By 3 weeks the brain is dividing into 3 primary sections called the forebrain, midbrain, and hindbrain.

Development of the respiratory and digestive systems is also underway.

As the first blood cells appear in the yolk sac, blood vessels form throughout the embryo, and the tubular heart emerges.

Almost immediately, the rapidly growing heart folds in upon itself as separate chambers begin to develop.

The heart begins beating 3 weeks and 1 day following fertilization.

The circulatory system is the first body system, or group of related organs, to achieve a functional state.

Between 3 and 4 weeks, the body plan emerges as the brain, spinal cord, and heart of the embryo are easily identified alongside the yolk sac.

Rapid growth causes folding of the relatively flat embryo. This process incorporates part of the yolk sac into the lining of the digestive system and forms the chest and abdominal cavities of the developing human.

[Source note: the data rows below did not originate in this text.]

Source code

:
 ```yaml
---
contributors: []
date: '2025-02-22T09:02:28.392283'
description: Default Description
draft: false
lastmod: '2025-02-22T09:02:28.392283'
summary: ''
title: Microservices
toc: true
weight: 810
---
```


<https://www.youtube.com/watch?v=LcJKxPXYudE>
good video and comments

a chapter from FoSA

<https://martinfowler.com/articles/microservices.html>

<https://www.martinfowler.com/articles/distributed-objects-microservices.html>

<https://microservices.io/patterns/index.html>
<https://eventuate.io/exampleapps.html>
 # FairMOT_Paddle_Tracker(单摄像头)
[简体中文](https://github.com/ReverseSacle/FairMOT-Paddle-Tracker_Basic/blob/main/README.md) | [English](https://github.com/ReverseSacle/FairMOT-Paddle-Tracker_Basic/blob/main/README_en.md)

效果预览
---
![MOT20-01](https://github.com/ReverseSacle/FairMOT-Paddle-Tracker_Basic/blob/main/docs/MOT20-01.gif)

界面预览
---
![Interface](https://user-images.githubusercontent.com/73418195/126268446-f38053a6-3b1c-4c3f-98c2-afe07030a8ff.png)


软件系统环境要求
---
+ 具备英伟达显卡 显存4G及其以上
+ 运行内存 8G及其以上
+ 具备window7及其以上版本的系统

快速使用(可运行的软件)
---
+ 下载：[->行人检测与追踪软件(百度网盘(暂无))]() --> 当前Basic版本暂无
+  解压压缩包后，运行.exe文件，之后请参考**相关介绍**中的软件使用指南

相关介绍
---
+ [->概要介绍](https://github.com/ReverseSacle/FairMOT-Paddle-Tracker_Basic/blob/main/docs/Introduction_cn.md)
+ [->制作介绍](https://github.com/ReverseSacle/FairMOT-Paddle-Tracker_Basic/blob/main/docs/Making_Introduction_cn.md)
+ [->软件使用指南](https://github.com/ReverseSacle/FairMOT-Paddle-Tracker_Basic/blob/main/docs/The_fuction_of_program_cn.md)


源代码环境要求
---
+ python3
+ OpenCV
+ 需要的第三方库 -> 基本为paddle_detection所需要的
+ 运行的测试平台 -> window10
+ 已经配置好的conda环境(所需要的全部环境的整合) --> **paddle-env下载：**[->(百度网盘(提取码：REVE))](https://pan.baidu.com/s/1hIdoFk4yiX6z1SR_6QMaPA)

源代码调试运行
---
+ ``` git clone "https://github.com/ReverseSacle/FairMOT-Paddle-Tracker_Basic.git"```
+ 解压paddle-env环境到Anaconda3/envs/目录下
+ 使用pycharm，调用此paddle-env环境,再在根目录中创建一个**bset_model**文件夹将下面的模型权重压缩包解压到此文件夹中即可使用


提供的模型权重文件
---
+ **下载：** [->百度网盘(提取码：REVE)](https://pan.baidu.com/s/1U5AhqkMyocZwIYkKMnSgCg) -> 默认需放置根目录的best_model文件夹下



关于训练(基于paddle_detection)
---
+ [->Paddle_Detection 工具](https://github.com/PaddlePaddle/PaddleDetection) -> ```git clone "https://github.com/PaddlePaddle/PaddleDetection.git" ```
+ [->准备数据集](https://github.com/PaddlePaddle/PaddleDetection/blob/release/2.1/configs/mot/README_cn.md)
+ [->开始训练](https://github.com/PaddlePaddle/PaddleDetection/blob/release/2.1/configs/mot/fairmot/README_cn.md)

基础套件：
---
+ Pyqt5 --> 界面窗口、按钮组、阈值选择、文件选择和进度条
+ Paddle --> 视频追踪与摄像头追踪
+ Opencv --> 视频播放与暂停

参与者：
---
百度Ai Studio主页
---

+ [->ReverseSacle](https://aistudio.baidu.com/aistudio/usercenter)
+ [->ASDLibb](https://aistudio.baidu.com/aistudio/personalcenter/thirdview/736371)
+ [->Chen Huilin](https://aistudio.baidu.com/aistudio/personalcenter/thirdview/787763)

By 4 weeks the clear amnion surrounds the embryo in a fluid-filled sac. This sterile liquid, called amniotic fluid, provides the embryo with protection from injury.

The heart typically beats about 113 times per minute.

Note how the heart changes color as blood enters and leaves its chambers with each beat.

The heart will beat approximately 54 million times before birth and over 3.2 billion times over the course of an 80-year lifespan.

Rapid brain growth is evidenced by the changing appearance of the forebrain, midbrain, and hindbrain.

Upper and lower limb development begins with the appearance of the limb buds by 4 weeks.

The skin is transparent at this point because it is only one cell thick.

As the skin thickens, it will lose this transparency, which means that we will only be able to watch internal organs develop for about another month.